The great turning point in Krugman's career occurred late last year, when he came down squarely on the side of Hillary Clinton against Bernie Sanders, claiming that her vision of "incremental change" was superior to his sweeping proposals. Exactly how and why a man who had written so eloquently about the catastrophic consequences of the deregulation of the financial industry under Bill Clinton could come to embrace the candidate who is herself the darling of Wall Street is something I will not try to guess, but I don't see how anyone can deny that it represents an extraordinary change in his position. Some of his columns on the Clinton-Sanders contest carried the clear implication that we no longer had any choice but to live with the society our generation has created, simply tweaking it around the edges to make it a little less unjust. Sanders was the candidate, it seemed to me, who was standing for the New Deal values Krugman had always embraced--and he was opposing him.
Today, however, Krugman's evolution has taken a further disastrous step. Drawing on a question he was asked a ta conference, he endorses the concept of the primacy of "horizontal inequality"--inequality among groups--over what he calls "vertical inequality," that is inequality among individuals. What really shocked me about this dichotomy is that it leaves out a third, rather relevant concept, class inequality, which surely, in the age of the 1% and in a column claiming the superiority of Clinton over Sanders, was worth at least a mention. What has happened to Krugman, however, is that he has succumbed to prevailing economic fashion. Thus he repeats the canard, immortalized some time ago in a book, that Irish-Americans at one time were not regarded as white. This is absurd: they were not, indeed, regarded as "Americans," a term which until the Second World War was often reserved for what we would call WASPS, but they were certainly regarded as white, and they were among the most anti-black ethnic groups in America. More importantly, he suddenly encourages us all identify primarily with the groups to which we belong, citing even his own Judaism. He even implies that Hispanics and black Americans are rightly Democratic in their politics that white people because the Obama Administration has done more for them than for white people, specifically in the area of health care. And he suddenly seems willing to concede the votes of most white Americans to Donald Trump.
Now in my own case the option of reverting to some ancient group identity is not available. Being half Jewish, but not eligible for Israeli citizenship and lacking any religion whatever, I have no tribe to which I can return--but I have never wanted one either. Yes, I am white, but I don't vote the way the majority of white people do, that is, Republican. I have never wanted to be identified as anything but an American citizen, and even today I know there are a great many more like me out there. But Krguman's and my personal feelings aren't very important. The real question is whether the United States can continue to exist as a nation in which its citizens primarily identify themselves as member of a particular ethnic group--or, for that matter, gender or sexual orientation. And I am convinced that it cannot.

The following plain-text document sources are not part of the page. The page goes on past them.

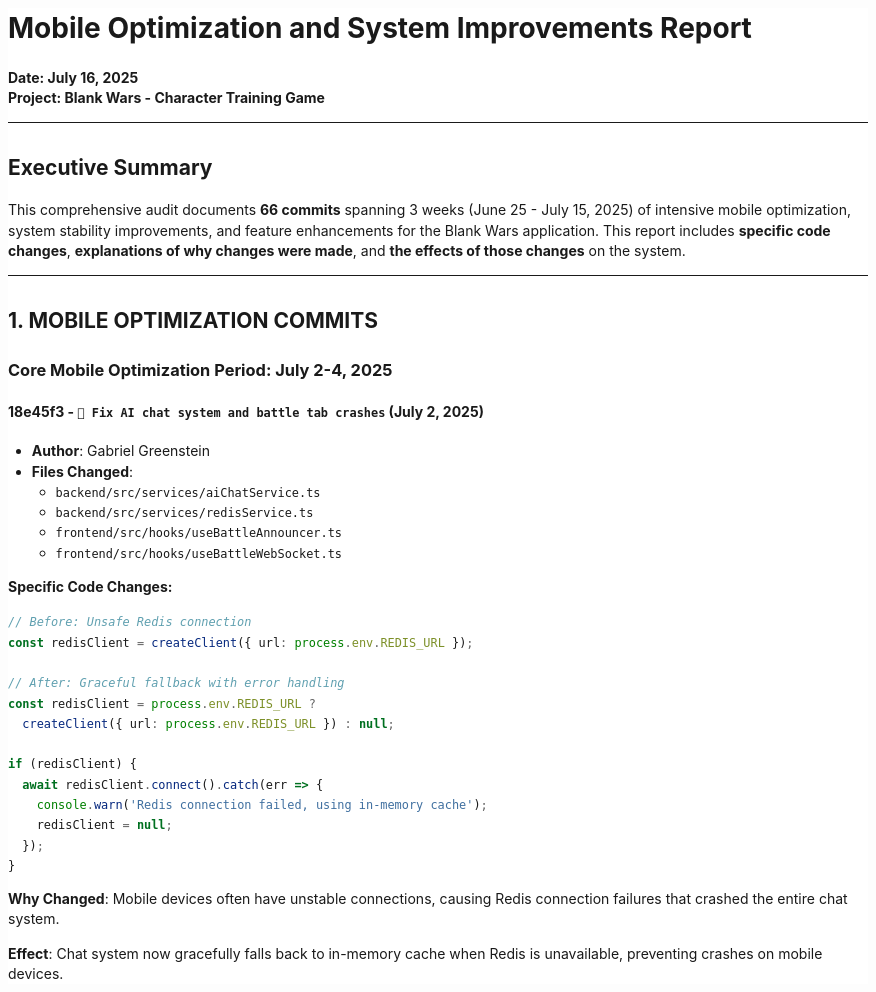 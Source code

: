 # Mobile Optimization and System Improvements Report
**Date: July 16, 2025**  
**Project: Blank Wars - Character Training Game**

---

## Executive Summary

This comprehensive audit documents **66 commits** spanning 3 weeks (June 25 - July 15, 2025) of intensive mobile optimization, system stability improvements, and feature enhancements for the Blank Wars application. This report includes **specific code changes**, **explanations of why changes were made**, and **the effects of those changes** on the system.

---

## 1. MOBILE OPTIMIZATION COMMITS

### Core Mobile Optimization Period: July 2-4, 2025

#### **18e45f3** - `🚀 Fix AI chat system and battle tab crashes` (July 2, 2025)
- **Author**: Gabriel Greenstein
- **Files Changed**: 
  - `backend/src/services/aiChatService.ts`
  - `backend/src/services/redisService.ts`
  - `frontend/src/hooks/useBattleAnnouncer.ts`
  - `frontend/src/hooks/useBattleWebSocket.ts`

**Specific Code Changes:**
```typescript
// Before: Unsafe Redis connection
const redisClient = createClient({ url: process.env.REDIS_URL });

// After: Graceful fallback with error handling
const redisClient = process.env.REDIS_URL ? 
  createClient({ url: process.env.REDIS_URL }) : null;

if (redisClient) {
  await redisClient.connect().catch(err => {
    console.warn('Redis connection failed, using in-memory cache');
    redisClient = null;
  });
}
```

**Why Changed**: Mobile devices often have unstable connections, causing Redis connection failures that crashed the entire chat system.

**Effect**: Chat system now gracefully falls back to in-memory cache when Redis is unavailable, preventing crashes on mobile devices.
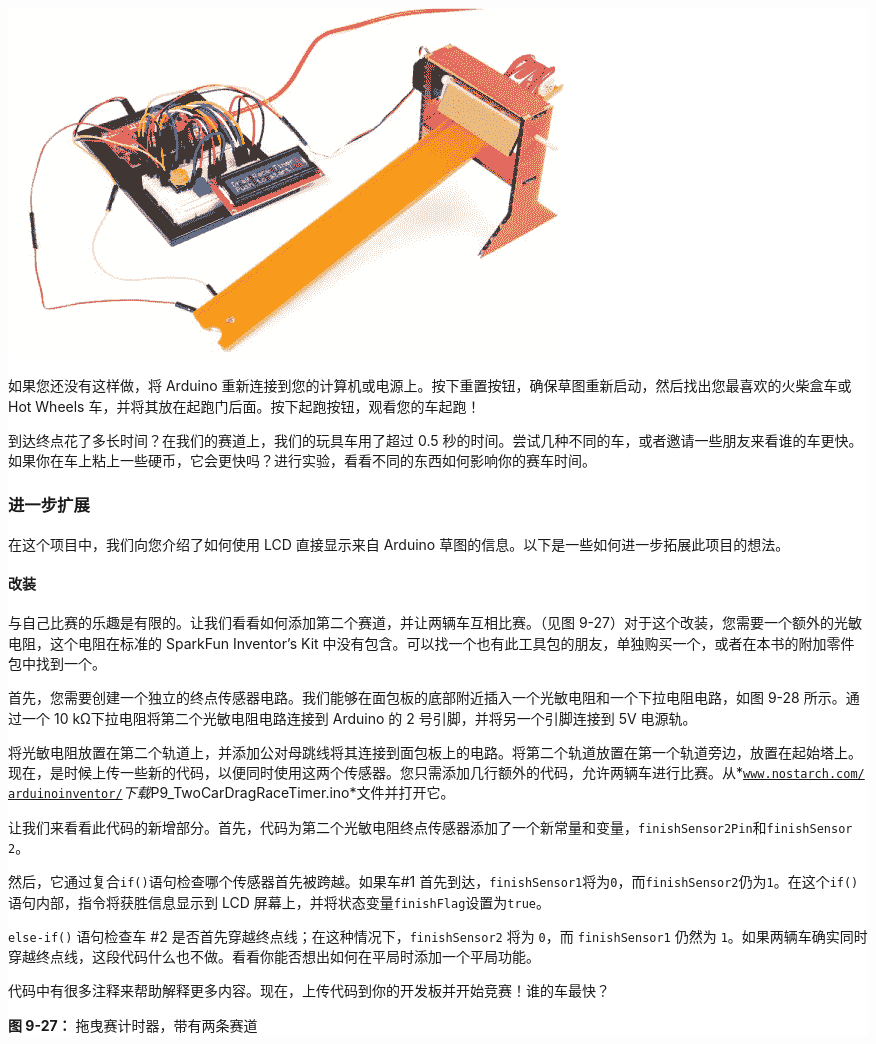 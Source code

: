 ![图像](img/fig9_26.jpg)

如果您还没有这样做，将 Arduino 重新连接到您的计算机或电源上。按下重置按钮，确保草图重新启动，然后找出您最喜欢的火柴盒车或 Hot Wheels 车，并将其放在起跑门后面。按下起跑按钮，观看您的车起跑！

到达终点花了多长时间？在我们的赛道上，我们的玩具车用了超过 0.5 秒的时间。尝试几种不同的车，或者邀请一些朋友来看谁的车更快。如果你在车上粘上一些硬币，它会更快吗？进行实验，看看不同的东西如何影响你的赛车时间。

### **进一步扩展**

在这个项目中，我们向您介绍了如何使用 LCD 直接显示来自 Arduino 草图的信息。以下是一些如何进一步拓展此项目的想法。

#### **改装**

与自己比赛的乐趣是有限的。让我们看看如何添加第二个赛道，并让两辆车互相比赛。（见图 9-27）对于这个改装，您需要一个额外的光敏电阻，这个电阻在标准的 SparkFun Inventor’s Kit 中没有包含。可以找一个也有此工具包的朋友，单独购买一个，或者在本书的附加零件包中找到一个。

首先，您需要创建一个独立的终点传感器电路。我们能够在面包板的底部附近插入一个光敏电阻和一个下拉电阻电路，如图 9-28 所示。通过一个 10 kΩ下拉电阻将第二个光敏电阻电路连接到 Arduino 的 2 号引脚，并将另一个引脚连接到 5V 电源轨。

将光敏电阻放置在第二个轨道上，并添加公对母跳线将其连接到面包板上的电路。将第二个轨道放置在第一个轨道旁边，放置在起始塔上。现在，是时候上传一些新的代码，以便同时使用这两个传感器。您只需添加几行额外的代码，允许两辆车进行比赛。从*[`www.nostarch.com/arduinoinventor/`](https://www.nostarch.com/arduinoinventor/)*下载*P9_TwoCarDragRaceTimer.ino*文件并打开它。

让我们来看看此代码的新增部分。首先，代码为第二个光敏电阻终点传感器添加了一个新常量和变量，`finishSensor2Pin`和`finishSensor2`。

然后，它通过复合`if()`语句检查哪个传感器首先被跨越。如果车#1 首先到达，`finishSensor1`将为`0`，而`finishSensor2`仍为`1`。在这个`if()`语句内部，指令将获胜信息显示到 LCD 屏幕上，并将状态变量`finishFlag`设置为`true`。

`else-if()` 语句检查车 #2 是否首先穿越终点线；在这种情况下，`finishSensor2` 将为 `0`，而 `finishSensor1` 仍然为 `1`。如果两辆车确实同时穿越终点线，这段代码什么也不做。看看你能否想出如何在平局时添加一个平局功能。

代码中有很多注释来帮助解释更多内容。现在，上传代码到你的开发板并开始竞赛！谁的车最快？

**图 9-27：** 拖曳赛计时器，带有两条赛道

The great crises of the past--1774-1794, 1861-69, 1929-45--were all periods in which our citizenry had to pull together as Americans and put their differences aside. Every one of those crises strengthened national identity and helped integrate previously excluded groups. Slavery was abolished in the northern states in the wake of the revolution and the suffrage was broadened. Irish were assimilated after the Civil War in large part because of their service in that war. Jewish and Italian Americans became fully equal citizens in the wake of the Second World War, and black Americans drew on the capital they had accumulated serving in the military and in war plants to create the triumphs of the civil rights movement. Those great efforts created a new sense of American identity in which minorities wanted to be included. In addition, as I have pointed out again and again, programs to help the less well off became unpopular at the very moment--50 years ago--when they became identified with the interests of minorities. And today, the problems of health care, mass incarceration, the costs of college, opioid addiction, economic inequality, and infrastructure, are not specific to any racial or ethnic group. They affect us all, and a concerted attack on any or all of them could bring us together just as the fight against the Depression and the Axis did 80 years ago. And that is what Bernie Sanders wanted to start.
There will be more women in high positions in Washington than ever before after 4 or 8 years of Hillary Clinton in the White House--but will there be significantly fewer numbers of women (and men) in prison? Will there be more women (and men) graduating debt free from college? Will it be easier for young women (and men) to find affordable housing in major metropolitan areas? There comes a time in the life of generations--and particularly Prophet generations like the Boom, to which Krugman and I belong--when many of us must recognize that history is not going our way. Some of us however refuse to bend with the wind, and I think in the long run our country is stronger for it.